I repeat my overall comment here:

This is a good start. But there is a ways to go before this is ready to merge. You should

For the tests, you will probably want to add a new gzipped file with some sample .csv data. (It should be a very small subset, just a few KB of data will do.)

rabernat commented 7 years ago

@geosciz: do you know how to run the test suite?

rabernat commented 7 years ago

@geosciz do you understand how to run the test suite locally?

py.test -v floater
geosciz commented 7 years ago

Hi @rabernat,

I don't quite understand how to run the test suite locally. Previously, I just push new commits, and run it on Travis CI to test the code.

nathanieltarshish commented 7 years ago

Is there any easy way to migrate this csv_to_netcdf branch from @geosciz's fork to the main @rabernat fork (without having to restart this review from scratch)? Having it on @rabernat's fork would make it easy for me to test it and make commits.

rabernat commented 7 years ago

I don't quite understand how to run the test suite locally. Previously, I just push new commits, and run it on Travis CI to test the code.

Did you try the command I typed above? Run py.test -v floater from the command line in the floater top directory.

rabernat commented 7 years ago

Is there any easy way to migrate this csv_to_netcdf branch from @geosciz's fork to the main @rabernat fork (without having to restart this review from scratch)? Having it on @rabernat's fork would make it easy for me to test it and make commits.

That's not necessary. You can check out any pull request locally following these instructions: https://help.github.com/articles/checking-out-pull-requests-locally/

geosciz commented 7 years ago

Hi @rabernat, I just tried it. A test suite is running.

rabernat commented 7 years ago

One of the tests is really slow because it has to write a huge file.

I recommend selecting just your test with the -k flag while you are developing it. Please use the pytest docs to understand how to do this.

geosciz commented 7 years ago

@rabernat Sure. Thanks for your help!

rabernat commented 7 years ago

FYI, @geosciz, the most recent bug is exactly why we need tests for the code. Tests would catch that error.

Please move forward with adding tests to this PR. Otherwise we will continue to waste time on bugs.

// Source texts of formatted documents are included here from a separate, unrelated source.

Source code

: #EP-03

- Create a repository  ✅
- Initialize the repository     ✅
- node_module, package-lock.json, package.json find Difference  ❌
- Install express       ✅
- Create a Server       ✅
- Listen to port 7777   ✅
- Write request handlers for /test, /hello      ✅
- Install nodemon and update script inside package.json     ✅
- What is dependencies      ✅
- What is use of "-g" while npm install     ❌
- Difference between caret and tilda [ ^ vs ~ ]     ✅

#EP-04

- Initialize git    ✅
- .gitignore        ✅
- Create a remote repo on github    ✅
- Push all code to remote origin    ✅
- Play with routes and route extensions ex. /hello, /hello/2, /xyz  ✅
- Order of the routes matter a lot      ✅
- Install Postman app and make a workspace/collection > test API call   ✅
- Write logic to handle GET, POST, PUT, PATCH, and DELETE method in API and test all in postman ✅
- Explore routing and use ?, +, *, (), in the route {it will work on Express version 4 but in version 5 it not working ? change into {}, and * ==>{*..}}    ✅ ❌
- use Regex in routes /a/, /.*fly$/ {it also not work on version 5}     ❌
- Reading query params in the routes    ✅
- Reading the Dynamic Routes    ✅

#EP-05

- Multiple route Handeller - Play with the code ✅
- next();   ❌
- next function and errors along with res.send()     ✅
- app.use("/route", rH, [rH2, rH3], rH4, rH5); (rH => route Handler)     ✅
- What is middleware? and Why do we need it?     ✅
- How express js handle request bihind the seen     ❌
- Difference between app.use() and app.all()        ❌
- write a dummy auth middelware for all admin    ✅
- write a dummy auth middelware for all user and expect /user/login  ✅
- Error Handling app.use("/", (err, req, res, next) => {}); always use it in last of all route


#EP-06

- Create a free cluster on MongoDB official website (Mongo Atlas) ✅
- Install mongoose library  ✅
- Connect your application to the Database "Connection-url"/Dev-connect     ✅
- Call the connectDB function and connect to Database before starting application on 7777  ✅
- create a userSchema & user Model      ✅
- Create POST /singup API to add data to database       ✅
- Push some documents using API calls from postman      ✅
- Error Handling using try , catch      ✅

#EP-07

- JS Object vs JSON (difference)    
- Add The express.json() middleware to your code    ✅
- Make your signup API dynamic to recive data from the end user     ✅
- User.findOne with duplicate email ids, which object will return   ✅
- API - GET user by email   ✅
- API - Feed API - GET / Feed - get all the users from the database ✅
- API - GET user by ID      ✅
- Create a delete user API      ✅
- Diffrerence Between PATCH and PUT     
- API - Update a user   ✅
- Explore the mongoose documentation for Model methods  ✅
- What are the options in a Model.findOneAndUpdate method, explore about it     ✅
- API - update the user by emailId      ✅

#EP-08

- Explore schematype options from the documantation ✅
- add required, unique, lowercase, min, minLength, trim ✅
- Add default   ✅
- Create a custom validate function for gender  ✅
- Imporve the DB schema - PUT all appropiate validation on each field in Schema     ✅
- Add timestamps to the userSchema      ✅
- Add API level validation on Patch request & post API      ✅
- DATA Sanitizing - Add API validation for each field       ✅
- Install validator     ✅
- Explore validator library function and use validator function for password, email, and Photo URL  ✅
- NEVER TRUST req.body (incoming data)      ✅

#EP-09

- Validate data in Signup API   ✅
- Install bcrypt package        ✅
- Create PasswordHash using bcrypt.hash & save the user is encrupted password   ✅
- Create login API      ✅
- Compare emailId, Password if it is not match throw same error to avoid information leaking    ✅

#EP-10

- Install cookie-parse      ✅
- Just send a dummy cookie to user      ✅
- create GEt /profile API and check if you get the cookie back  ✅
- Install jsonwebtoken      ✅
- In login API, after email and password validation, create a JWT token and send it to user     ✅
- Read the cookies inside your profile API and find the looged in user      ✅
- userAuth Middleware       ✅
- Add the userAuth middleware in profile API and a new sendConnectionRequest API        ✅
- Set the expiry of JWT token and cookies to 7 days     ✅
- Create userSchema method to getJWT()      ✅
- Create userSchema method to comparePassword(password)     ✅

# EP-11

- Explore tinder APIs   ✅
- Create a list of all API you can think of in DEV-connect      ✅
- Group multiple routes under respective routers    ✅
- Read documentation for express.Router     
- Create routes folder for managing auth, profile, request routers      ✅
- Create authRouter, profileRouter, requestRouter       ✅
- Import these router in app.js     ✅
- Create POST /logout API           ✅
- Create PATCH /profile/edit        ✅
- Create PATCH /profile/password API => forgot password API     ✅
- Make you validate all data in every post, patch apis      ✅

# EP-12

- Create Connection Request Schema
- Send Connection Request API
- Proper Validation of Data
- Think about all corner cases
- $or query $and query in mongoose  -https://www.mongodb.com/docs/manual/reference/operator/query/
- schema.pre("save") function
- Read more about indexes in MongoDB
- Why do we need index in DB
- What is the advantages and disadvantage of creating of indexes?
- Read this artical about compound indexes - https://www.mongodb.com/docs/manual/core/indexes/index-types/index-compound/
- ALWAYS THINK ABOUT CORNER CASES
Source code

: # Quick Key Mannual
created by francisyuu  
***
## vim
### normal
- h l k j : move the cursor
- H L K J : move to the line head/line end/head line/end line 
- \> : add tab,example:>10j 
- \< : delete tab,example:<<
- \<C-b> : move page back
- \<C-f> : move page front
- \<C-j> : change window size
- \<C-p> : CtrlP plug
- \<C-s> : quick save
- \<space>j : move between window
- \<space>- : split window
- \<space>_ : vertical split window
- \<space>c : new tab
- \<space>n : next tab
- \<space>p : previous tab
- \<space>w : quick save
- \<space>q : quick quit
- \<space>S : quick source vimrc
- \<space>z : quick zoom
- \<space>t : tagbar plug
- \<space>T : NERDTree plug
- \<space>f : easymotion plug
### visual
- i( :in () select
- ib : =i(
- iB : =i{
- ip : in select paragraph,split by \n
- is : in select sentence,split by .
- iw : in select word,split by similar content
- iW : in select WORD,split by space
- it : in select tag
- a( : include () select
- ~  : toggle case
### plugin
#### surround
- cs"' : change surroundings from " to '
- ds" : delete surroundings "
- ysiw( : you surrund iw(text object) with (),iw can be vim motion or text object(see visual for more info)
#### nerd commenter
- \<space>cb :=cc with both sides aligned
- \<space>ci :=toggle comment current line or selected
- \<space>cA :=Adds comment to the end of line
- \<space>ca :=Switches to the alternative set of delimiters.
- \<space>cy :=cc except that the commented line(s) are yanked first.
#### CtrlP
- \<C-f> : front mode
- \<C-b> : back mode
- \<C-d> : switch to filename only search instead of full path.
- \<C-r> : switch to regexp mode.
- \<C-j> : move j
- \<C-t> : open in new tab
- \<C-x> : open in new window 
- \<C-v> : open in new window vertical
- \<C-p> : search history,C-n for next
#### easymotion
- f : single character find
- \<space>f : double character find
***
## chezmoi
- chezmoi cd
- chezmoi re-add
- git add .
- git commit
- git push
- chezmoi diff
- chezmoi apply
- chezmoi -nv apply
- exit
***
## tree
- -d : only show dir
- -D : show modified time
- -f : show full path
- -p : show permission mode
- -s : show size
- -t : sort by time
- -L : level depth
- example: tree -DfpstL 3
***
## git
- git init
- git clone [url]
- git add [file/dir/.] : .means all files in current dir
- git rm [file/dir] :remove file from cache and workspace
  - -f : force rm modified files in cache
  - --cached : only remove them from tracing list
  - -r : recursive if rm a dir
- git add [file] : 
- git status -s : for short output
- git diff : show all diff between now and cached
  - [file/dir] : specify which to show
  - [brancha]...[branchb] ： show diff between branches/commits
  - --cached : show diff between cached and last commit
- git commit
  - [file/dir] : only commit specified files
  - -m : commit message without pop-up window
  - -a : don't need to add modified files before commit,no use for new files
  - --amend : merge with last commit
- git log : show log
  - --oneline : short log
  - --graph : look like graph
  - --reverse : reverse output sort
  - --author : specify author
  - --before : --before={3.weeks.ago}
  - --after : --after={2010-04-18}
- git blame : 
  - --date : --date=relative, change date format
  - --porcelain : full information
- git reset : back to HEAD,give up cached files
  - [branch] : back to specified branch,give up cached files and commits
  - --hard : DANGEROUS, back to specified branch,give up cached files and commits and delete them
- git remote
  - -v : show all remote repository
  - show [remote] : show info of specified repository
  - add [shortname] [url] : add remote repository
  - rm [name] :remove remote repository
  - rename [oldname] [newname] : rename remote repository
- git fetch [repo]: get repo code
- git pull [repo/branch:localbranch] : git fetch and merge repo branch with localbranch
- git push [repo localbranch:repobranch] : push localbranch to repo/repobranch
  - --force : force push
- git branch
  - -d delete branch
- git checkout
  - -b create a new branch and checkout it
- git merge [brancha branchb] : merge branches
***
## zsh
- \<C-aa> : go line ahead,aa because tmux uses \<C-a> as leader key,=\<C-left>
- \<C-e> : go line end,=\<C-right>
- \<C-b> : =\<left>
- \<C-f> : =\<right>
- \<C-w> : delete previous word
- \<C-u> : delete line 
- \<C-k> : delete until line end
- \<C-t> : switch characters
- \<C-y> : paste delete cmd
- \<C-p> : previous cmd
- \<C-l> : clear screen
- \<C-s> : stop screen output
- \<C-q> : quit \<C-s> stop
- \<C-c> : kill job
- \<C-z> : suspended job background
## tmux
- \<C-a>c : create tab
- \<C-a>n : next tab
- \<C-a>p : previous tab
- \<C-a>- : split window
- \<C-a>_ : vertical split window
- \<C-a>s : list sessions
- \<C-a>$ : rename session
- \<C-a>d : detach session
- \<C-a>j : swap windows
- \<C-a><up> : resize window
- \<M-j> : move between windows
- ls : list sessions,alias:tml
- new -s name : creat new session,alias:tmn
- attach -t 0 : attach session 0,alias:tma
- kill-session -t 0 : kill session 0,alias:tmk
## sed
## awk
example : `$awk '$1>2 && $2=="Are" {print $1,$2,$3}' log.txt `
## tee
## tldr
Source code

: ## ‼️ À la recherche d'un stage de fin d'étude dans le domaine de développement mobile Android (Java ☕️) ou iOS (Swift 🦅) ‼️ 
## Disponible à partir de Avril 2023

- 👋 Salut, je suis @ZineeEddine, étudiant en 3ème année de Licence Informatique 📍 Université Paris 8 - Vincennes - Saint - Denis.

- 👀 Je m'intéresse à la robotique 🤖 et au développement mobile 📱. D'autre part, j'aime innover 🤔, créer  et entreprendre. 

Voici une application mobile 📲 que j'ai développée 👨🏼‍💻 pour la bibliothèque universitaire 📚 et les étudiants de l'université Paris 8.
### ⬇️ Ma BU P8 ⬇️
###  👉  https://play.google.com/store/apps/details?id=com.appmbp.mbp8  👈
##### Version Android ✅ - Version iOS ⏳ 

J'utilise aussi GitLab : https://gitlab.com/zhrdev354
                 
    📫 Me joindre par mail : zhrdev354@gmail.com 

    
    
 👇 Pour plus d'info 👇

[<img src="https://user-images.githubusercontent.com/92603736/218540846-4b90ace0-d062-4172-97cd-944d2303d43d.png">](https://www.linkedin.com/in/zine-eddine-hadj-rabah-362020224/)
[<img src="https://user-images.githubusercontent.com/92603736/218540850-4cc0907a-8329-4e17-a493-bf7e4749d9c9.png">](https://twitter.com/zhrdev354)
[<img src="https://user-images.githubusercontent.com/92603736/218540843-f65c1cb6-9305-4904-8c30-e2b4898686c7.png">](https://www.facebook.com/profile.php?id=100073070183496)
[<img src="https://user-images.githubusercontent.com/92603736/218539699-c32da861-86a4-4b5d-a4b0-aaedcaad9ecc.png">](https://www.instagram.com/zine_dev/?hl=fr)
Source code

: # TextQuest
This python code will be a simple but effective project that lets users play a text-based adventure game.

rabernat commented 7 years ago

And the tests passed! :)

rabernat commented 7 years ago

@geosciz, can you explain what happens when floats disappear? We know that floats die over the course of the simulation, so that by day 90, not all of the nparts are there. This is fine for each individual file. But what happens when we re-open those files using open_mfsdataset? Does it automatically fill in the missing nparts with NaN?

An alternative could be to "reindex" the datasets with the full npart range before calling to_netcdf.

geosciz commented 7 years ago

Hi @rabernat, when I look at the npart on day 90, it seems that the length of npart is still 37136797. I use np.isnan(npart) to check the array, returning no NaN in it.

rabernat commented 7 years ago

Ok, I guess this is ready to go! Great work @geosciz!